- [Task directions]: A faithful, word-for-word copy of the data below is required, without pictures.

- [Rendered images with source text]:
● ● ● ● ●
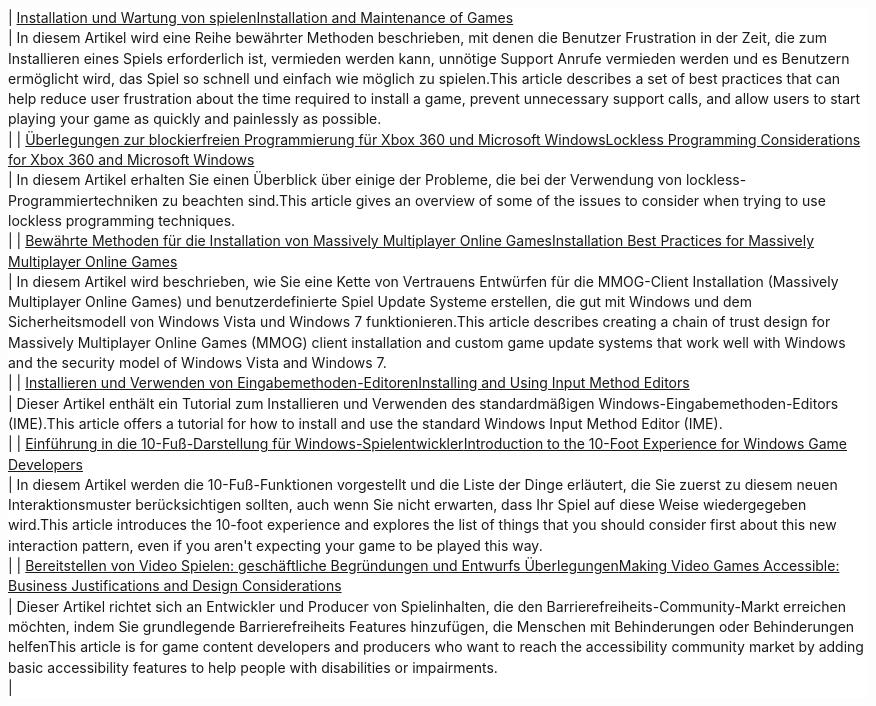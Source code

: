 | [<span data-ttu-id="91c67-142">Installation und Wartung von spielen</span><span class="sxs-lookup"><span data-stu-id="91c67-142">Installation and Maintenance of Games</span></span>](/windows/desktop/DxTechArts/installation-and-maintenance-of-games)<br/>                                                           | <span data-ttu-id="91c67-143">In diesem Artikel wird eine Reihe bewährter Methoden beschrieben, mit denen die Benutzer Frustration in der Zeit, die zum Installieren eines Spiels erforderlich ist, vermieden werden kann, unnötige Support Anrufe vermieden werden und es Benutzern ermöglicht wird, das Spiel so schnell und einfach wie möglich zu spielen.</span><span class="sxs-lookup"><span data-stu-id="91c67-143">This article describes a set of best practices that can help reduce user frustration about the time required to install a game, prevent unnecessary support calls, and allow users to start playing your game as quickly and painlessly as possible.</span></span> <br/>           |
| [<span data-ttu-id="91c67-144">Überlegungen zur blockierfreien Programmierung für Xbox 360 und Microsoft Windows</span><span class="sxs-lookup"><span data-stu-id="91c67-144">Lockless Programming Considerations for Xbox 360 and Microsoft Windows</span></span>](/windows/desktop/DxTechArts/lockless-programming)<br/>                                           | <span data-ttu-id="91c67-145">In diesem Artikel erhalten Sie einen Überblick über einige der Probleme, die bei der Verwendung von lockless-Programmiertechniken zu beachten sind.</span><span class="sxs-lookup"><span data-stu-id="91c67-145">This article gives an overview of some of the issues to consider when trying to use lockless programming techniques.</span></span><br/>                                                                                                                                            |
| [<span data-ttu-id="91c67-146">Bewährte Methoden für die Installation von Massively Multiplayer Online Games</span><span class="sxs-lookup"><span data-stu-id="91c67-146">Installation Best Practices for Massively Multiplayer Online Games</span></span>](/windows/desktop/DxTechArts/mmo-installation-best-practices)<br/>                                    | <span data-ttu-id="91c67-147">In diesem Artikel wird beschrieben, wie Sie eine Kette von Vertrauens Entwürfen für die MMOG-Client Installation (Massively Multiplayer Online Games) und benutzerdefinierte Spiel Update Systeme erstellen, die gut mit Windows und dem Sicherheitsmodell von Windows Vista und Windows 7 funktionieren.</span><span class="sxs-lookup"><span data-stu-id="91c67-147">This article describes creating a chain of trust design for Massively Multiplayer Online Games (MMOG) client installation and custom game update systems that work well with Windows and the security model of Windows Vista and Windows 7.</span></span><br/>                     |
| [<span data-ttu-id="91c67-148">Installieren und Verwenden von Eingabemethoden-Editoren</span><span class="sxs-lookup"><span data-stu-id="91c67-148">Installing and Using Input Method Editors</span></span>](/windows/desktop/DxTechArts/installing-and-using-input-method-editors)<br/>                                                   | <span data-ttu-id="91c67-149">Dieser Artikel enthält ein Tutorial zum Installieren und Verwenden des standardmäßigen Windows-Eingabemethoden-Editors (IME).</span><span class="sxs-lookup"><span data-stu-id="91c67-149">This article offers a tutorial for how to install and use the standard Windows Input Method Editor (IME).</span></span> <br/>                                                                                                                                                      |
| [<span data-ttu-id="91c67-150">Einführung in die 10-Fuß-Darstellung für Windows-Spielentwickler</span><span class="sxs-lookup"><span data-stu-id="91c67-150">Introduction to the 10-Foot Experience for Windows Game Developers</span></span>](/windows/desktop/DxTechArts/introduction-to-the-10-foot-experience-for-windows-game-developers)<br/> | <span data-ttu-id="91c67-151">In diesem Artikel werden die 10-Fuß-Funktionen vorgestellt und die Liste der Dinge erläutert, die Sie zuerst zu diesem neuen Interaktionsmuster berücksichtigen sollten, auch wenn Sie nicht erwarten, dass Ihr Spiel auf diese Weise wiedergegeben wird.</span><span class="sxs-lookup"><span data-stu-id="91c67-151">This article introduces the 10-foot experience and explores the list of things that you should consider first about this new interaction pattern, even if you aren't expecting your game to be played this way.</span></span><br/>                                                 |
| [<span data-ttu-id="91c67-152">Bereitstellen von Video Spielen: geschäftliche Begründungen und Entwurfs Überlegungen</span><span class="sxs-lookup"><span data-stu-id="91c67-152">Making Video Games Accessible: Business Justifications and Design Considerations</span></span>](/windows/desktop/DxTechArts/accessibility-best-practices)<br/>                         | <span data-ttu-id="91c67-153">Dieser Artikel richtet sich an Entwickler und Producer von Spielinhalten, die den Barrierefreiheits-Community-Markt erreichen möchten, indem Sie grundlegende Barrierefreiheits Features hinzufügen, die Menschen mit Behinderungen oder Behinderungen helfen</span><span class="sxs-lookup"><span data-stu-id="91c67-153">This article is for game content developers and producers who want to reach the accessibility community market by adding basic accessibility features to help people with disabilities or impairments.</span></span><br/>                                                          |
● ● ● ● ●
- [Exercise answer]:
Source code

: | [<span data-ttu-id="91c67-142">Installation und Wartung von spielen</span><span class="sxs-lookup"><span data-stu-id="91c67-142">Installation and Maintenance of Games</span></span>](/windows/desktop/DxTechArts/installation-and-maintenance-of-games)<br/>                                                           | <span data-ttu-id="91c67-143">In diesem Artikel wird eine Reihe bewährter Methoden beschrieben, mit denen die Benutzer Frustration in der Zeit, die zum Installieren eines Spiels erforderlich ist, vermieden werden kann, unnötige Support Anrufe vermieden werden und es Benutzern ermöglicht wird, das Spiel so schnell und einfach wie möglich zu spielen.</span><span class="sxs-lookup"><span data-stu-id="91c67-143">This article describes a set of best practices that can help reduce user frustration about the time required to install a game, prevent unnecessary support calls, and allow users to start playing your game as quickly and painlessly as possible.</span></span> <br/>           |
| [<span data-ttu-id="91c67-144">Überlegungen zur blockierfreien Programmierung für Xbox 360 und Microsoft Windows</span><span class="sxs-lookup"><span data-stu-id="91c67-144">Lockless Programming Considerations for Xbox 360 and Microsoft Windows</span></span>](/windows/desktop/DxTechArts/lockless-programming)<br/>                                           | <span data-ttu-id="91c67-145">In diesem Artikel erhalten Sie einen Überblick über einige der Probleme, die bei der Verwendung von lockless-Programmiertechniken zu beachten sind.</span><span class="sxs-lookup"><span data-stu-id="91c67-145">This article gives an overview of some of the issues to consider when trying to use lockless programming techniques.</span></span><br/>                                                                                                                                            |
| [<span data-ttu-id="91c67-146">Bewährte Methoden für die Installation von Massively Multiplayer Online Games</span><span class="sxs-lookup"><span data-stu-id="91c67-146">Installation Best Practices for Massively Multiplayer Online Games</span></span>](/windows/desktop/DxTechArts/mmo-installation-best-practices)<br/>                                    | <span data-ttu-id="91c67-147">In diesem Artikel wird beschrieben, wie Sie eine Kette von Vertrauens Entwürfen für die MMOG-Client Installation (Massively Multiplayer Online Games) und benutzerdefinierte Spiel Update Systeme erstellen, die gut mit Windows und dem Sicherheitsmodell von Windows Vista und Windows 7 funktionieren.</span><span class="sxs-lookup"><span data-stu-id="91c67-147">This article describes creating a chain of trust design for Massively Multiplayer Online Games (MMOG) client installation and custom game update systems that work well with Windows and the security model of Windows Vista and Windows 7.</span></span><br/>                     |
| [<span data-ttu-id="91c67-148">Installieren und Verwenden von Eingabemethoden-Editoren</span><span class="sxs-lookup"><span data-stu-id="91c67-148">Installing and Using Input Method Editors</span></span>](/windows/desktop/DxTechArts/installing-and-using-input-method-editors)<br/>                                                   | <span data-ttu-id="91c67-149">Dieser Artikel enthält ein Tutorial zum Installieren und Verwenden des standardmäßigen Windows-Eingabemethoden-Editors (IME).</span><span class="sxs-lookup"><span data-stu-id="91c67-149">This article offers a tutorial for how to install and use the standard Windows Input Method Editor (IME).</span></span> <br/>                                                                                                                                                      |
| [<span data-ttu-id="91c67-150">Einführung in die 10-Fuß-Darstellung für Windows-Spielentwickler</span><span class="sxs-lookup"><span data-stu-id="91c67-150">Introduction to the 10-Foot Experience for Windows Game Developers</span></span>](/windows/desktop/DxTechArts/introduction-to-the-10-foot-experience-for-windows-game-developers)<br/> | <span data-ttu-id="91c67-151">In diesem Artikel werden die 10-Fuß-Funktionen vorgestellt und die Liste der Dinge erläutert, die Sie zuerst zu diesem neuen Interaktionsmuster berücksichtigen sollten, auch wenn Sie nicht erwarten, dass Ihr Spiel auf diese Weise wiedergegeben wird.</span><span class="sxs-lookup"><span data-stu-id="91c67-151">This article introduces the 10-foot experience and explores the list of things that you should consider first about this new interaction pattern, even if you aren't expecting your game to be played this way.</span></span><br/>                                                 |
| [<span data-ttu-id="91c67-152">Bereitstellen von Video Spielen: geschäftliche Begründungen und Entwurfs Überlegungen</span><span class="sxs-lookup"><span data-stu-id="91c67-152">Making Video Games Accessible: Business Justifications and Design Considerations</span></span>](/windows/desktop/DxTechArts/accessibility-best-practices)<br/>                         | <span data-ttu-id="91c67-153">Dieser Artikel richtet sich an Entwickler und Producer von Spielinhalten, die den Barrierefreiheits-Community-Markt erreichen möchten, indem Sie grundlegende Barrierefreiheits Features hinzufügen, die Menschen mit Behinderungen oder Behinderungen helfen</span><span class="sxs-lookup"><span data-stu-id="91c67-153">This article is for game content developers and producers who want to reach the accessibility community market by adding basic accessibility features to help people with disabilities or impairments.</span></span><br/>                                                          |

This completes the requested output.